Nuclear factor κB (NF-κB) activation by NF-κB-inducing kinase (NIK)–IκBα kinase (IKK) pathway and mitogen-activated protein kinases (MAPKs) pathway are important in inflammation. We recently found that the tanshinone IIA, a diterpene isolated from Salvia miltiorrhiza ( S. miltiorrhiza), reduced the production of pro-inflammatory mediators in RAW 264.7 cells stimulated with lipopolysaccharide (LPS). However, little is known about the inhibitory mechanisms of tanshinone IIA on the production of pro-inflammatory mediators.
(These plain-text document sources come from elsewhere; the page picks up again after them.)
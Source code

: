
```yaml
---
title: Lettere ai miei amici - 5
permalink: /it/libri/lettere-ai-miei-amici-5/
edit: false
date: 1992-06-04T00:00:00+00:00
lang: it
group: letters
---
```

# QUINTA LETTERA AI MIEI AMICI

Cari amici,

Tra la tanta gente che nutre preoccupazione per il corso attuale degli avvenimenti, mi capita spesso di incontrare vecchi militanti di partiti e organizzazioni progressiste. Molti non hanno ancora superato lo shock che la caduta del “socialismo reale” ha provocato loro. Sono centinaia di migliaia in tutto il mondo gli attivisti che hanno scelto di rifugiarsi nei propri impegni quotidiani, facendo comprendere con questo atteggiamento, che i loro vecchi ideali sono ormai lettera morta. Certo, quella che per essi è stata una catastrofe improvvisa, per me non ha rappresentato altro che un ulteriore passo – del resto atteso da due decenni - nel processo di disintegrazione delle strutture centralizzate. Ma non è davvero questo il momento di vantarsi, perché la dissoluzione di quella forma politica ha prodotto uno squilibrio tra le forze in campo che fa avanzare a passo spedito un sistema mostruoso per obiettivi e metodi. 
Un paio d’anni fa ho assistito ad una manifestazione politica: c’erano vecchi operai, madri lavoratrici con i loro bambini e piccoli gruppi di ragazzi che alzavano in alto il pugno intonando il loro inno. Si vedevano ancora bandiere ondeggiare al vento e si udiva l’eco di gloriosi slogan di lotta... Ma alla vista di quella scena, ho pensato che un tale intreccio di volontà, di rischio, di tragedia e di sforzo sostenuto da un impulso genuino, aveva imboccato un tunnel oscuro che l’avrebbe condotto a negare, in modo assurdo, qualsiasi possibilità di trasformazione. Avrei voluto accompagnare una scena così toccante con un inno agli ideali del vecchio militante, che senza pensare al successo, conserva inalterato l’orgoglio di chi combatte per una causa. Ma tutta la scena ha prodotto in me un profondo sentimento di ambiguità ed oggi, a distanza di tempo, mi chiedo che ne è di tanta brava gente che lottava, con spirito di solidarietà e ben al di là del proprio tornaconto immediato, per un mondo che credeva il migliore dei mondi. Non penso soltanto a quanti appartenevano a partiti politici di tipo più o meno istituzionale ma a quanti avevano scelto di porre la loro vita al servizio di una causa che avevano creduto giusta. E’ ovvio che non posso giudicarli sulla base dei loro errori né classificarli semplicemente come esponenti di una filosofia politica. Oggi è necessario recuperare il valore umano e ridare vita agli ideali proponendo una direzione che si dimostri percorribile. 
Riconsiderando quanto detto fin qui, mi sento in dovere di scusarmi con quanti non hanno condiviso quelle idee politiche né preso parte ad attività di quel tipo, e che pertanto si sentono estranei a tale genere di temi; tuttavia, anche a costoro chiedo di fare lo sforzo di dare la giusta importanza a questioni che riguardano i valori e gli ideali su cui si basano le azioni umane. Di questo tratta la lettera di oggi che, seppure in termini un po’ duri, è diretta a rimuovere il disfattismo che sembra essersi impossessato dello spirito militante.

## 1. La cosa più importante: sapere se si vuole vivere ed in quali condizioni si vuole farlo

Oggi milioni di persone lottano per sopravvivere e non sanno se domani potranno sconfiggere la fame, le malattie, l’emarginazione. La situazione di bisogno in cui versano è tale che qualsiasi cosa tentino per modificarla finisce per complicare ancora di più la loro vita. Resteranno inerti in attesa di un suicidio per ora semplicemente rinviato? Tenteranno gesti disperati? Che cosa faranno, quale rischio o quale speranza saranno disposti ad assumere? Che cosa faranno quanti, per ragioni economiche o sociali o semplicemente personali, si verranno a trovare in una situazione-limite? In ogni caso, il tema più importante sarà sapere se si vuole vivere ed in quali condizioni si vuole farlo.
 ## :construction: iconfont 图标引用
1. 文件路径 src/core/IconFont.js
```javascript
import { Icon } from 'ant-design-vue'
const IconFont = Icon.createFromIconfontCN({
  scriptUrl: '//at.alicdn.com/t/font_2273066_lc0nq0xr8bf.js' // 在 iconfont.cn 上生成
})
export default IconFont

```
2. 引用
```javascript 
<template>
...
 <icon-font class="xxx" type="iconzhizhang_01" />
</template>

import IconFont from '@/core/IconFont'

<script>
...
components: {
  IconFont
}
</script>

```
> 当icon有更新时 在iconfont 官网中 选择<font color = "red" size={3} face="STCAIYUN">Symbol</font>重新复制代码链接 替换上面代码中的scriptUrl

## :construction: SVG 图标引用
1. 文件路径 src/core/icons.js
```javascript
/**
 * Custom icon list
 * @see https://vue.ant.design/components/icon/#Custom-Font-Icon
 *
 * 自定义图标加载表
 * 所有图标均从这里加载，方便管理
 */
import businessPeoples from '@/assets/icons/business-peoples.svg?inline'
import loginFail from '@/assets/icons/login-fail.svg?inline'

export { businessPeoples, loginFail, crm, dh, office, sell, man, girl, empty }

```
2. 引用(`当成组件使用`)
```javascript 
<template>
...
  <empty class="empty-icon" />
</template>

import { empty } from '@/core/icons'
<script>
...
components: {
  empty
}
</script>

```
To investigate the inhibitory mechanism, we determined the inhibitory effects of tanshinone IIA on the activation of NF-κB and IκBα phosphorylation, and also examined phosphorylation of NIK and IKK as well as the activation of MAPKs such as p38 MAPK (p38), extracellular signal-regulated kinases 1/2 (ERK1/2), and c-Jun N-terminal kinase (JNK) in RAW 264.7 cells stimulated with LPS. Tanshinone IIA inhibited NF-κB-DNA complex, NF-κB binding activity, and the phosphorylation of IκBα in a dose dependent manner. Tanshinone IIA also inhibited the translocation of NF-κB from cytosol to nucleus. Moreover, the phosphorylation of NIK and IKK as well as the phosphorylation of p38, ERK1/2, and JNK in the LPS-stimulated RAW 264.7 cells were suppressed by the tanshinone IIA in a dose dependent manner. These results suggest that tanshinone IIA may inhibit LPS-induced IκBα degradation and NF-κB activation via suppression of the NIK–IKK pathway as well as the MAPKs (p38, ERK1/2, and JNK) pathway in RAW 264.7 cells and these properties may provide a potential mechanism that explains the anti-inflammatory activity of tanshinone IIA.